In the data below, find the line containing "参数：--union-cols", then set down that line and every later line up to and including the line containing "参数：--second-order", exactly.

Information:

══════════════════════════════

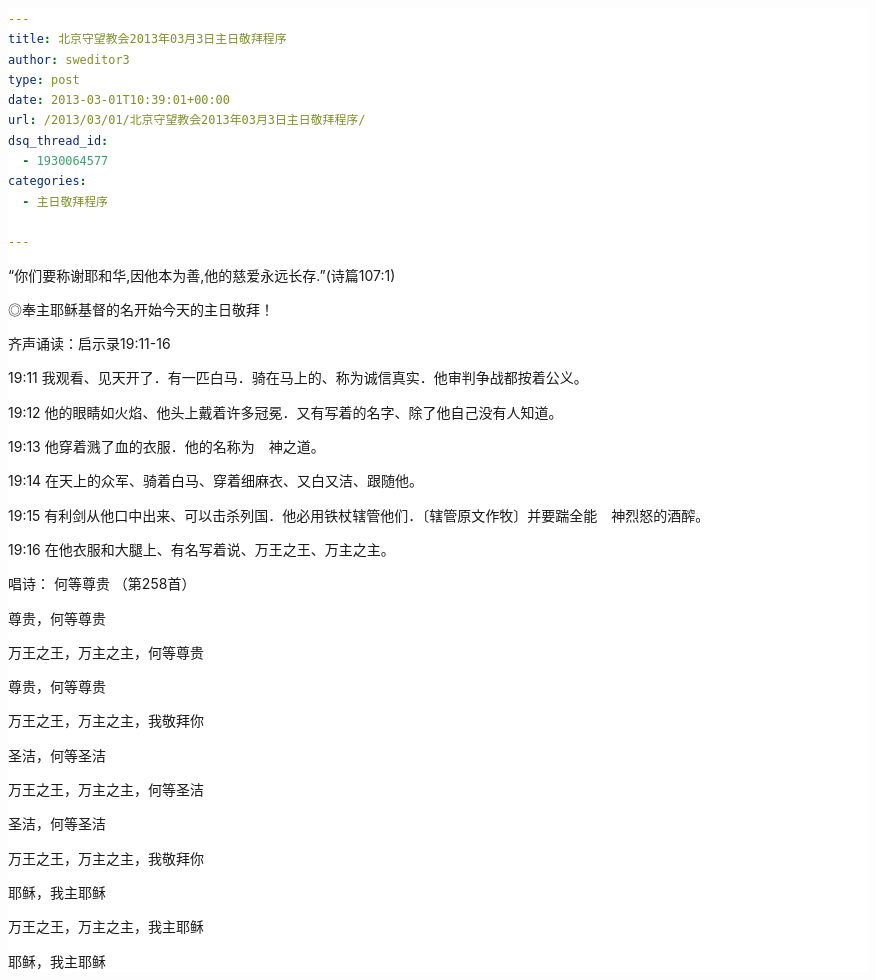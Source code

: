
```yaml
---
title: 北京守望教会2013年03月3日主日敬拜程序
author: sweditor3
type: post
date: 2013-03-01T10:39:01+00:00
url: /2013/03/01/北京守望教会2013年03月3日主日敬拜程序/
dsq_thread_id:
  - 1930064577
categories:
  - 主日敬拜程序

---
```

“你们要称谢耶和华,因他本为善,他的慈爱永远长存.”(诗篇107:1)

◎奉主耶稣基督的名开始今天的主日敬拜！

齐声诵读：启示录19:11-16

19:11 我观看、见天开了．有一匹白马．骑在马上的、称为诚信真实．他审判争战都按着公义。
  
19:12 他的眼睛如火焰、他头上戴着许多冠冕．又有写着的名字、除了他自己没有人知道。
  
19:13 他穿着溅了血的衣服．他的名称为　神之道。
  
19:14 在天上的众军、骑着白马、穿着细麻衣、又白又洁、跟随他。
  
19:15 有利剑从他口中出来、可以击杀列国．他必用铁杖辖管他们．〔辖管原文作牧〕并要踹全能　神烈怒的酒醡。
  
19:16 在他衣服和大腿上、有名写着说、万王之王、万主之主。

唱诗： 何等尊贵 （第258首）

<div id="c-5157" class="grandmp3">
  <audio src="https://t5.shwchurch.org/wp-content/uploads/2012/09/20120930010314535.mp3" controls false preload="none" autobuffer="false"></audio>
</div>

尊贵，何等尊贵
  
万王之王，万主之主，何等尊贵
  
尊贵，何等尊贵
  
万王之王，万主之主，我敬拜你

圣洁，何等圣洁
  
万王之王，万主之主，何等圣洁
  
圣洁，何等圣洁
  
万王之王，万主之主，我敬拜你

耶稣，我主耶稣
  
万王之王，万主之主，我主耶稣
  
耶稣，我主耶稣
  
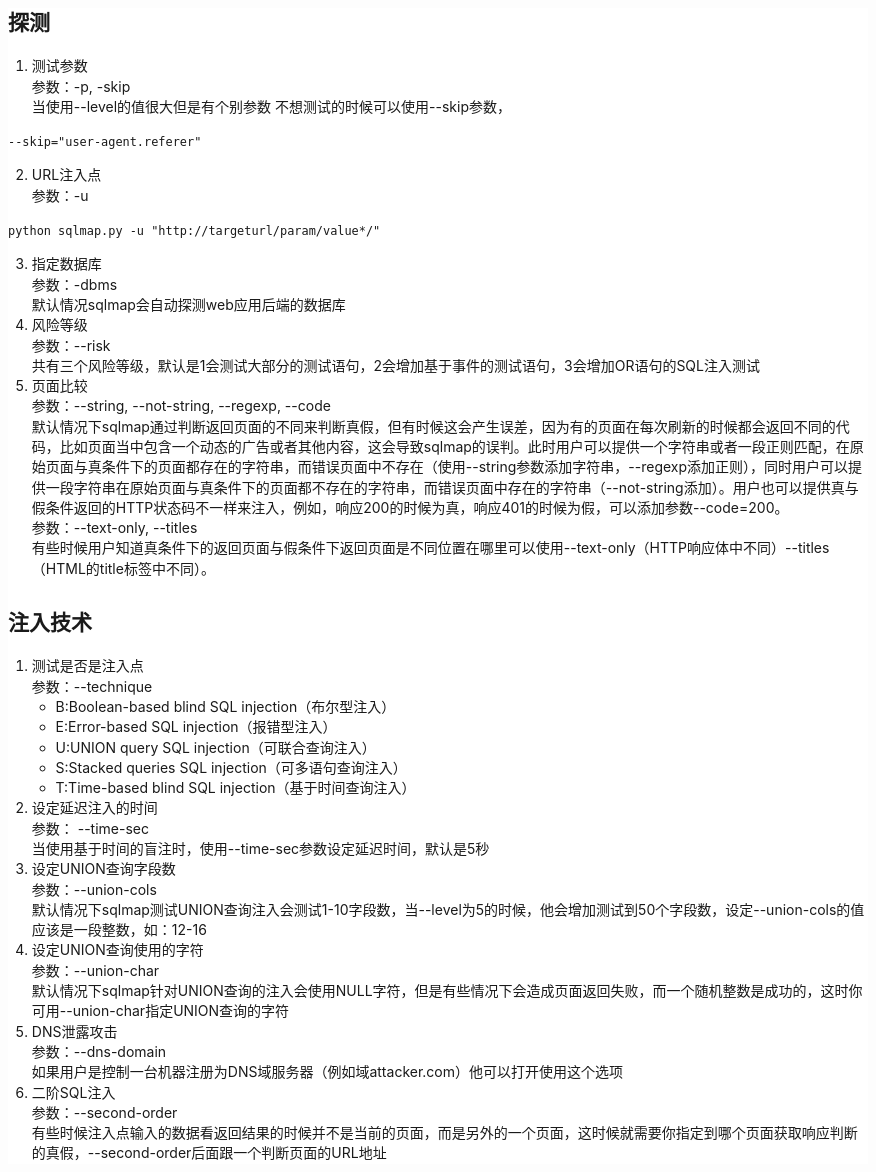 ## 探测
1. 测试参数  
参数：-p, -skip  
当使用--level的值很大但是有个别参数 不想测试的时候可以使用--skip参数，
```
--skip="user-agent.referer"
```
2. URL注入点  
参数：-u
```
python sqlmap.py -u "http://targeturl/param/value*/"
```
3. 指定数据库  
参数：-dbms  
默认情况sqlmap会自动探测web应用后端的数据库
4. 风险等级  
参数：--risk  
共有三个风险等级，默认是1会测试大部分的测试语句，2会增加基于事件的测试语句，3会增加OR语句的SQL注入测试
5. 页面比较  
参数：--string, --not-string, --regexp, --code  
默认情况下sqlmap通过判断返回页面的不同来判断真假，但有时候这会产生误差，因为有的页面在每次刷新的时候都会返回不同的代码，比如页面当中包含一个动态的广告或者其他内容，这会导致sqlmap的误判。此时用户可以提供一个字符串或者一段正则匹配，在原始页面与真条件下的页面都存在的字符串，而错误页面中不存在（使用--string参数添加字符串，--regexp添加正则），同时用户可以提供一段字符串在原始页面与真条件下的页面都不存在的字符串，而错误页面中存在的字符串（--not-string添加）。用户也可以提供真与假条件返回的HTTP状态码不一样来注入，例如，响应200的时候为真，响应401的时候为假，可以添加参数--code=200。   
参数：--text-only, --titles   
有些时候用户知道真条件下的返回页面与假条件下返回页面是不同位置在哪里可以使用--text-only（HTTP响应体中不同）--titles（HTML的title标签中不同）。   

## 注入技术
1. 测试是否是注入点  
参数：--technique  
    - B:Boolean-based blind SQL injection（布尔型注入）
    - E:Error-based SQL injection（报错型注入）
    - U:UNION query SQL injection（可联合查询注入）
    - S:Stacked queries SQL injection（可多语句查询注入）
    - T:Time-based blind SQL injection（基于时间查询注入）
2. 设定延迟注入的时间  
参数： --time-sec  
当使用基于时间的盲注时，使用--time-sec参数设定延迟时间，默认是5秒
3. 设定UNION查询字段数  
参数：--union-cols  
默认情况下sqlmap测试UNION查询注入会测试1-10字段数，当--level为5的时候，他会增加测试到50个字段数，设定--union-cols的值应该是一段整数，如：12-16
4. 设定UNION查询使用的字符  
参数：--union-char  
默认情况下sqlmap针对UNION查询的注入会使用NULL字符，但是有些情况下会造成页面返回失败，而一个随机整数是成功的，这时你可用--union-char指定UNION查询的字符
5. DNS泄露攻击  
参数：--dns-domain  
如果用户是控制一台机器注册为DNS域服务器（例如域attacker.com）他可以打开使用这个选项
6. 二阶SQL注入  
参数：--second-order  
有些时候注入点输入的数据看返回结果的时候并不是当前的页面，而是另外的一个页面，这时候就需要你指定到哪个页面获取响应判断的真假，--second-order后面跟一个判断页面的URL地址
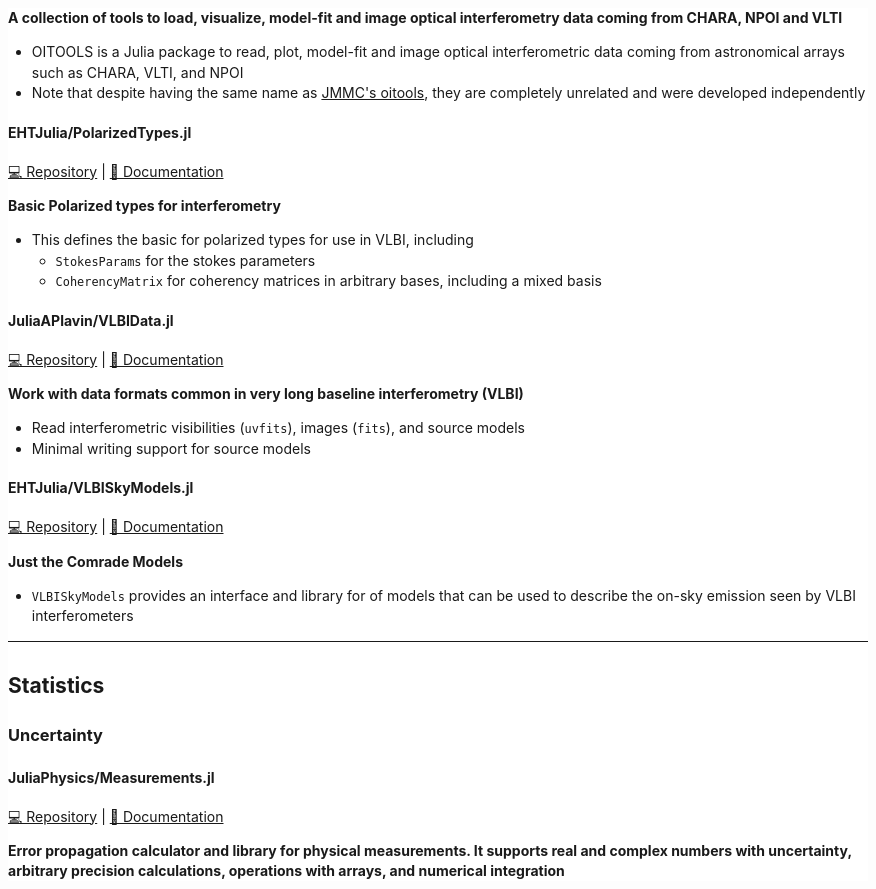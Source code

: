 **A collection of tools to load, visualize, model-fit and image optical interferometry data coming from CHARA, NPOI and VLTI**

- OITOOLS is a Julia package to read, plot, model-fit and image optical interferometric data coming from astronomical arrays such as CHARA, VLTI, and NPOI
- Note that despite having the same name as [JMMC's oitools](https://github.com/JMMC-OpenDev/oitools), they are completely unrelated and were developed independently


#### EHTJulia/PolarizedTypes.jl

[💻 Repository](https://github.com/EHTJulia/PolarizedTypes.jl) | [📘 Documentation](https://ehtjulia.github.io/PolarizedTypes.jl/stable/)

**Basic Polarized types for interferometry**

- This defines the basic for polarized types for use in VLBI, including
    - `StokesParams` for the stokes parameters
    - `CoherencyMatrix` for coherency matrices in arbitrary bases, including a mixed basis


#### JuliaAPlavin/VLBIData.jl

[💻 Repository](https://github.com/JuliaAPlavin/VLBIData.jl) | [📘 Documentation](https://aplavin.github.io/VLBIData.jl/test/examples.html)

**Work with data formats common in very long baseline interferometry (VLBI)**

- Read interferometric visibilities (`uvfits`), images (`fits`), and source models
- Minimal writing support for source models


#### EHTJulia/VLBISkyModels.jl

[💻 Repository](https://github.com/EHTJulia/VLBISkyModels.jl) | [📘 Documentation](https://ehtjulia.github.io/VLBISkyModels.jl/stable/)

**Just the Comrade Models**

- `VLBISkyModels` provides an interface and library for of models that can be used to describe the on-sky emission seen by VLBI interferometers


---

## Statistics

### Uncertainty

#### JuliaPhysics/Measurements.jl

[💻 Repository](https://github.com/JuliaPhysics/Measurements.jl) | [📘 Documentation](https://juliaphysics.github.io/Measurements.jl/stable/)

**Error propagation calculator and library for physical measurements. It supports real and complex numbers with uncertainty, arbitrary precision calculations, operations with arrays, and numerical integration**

══════════════════════════════

Final answer:
参数：--union-cols  
默认情况下sqlmap测试UNION查询注入会测试1-10字段数，当--level为5的时候，他会增加测试到50个字段数，设定--union-cols的值应该是一段整数，如：12-16
4. 设定UNION查询使用的字符  
参数：--union-char  
默认情况下sqlmap针对UNION查询的注入会使用NULL字符，但是有些情况下会造成页面返回失败，而一个随机整数是成功的，这时你可用--union-char指定UNION查询的字符
5. DNS泄露攻击  
参数：--dns-domain  
如果用户是控制一台机器注册为DNS域服务器（例如域attacker.com）他可以打开使用这个选项
6. 二阶SQL注入  
参数：--second-order  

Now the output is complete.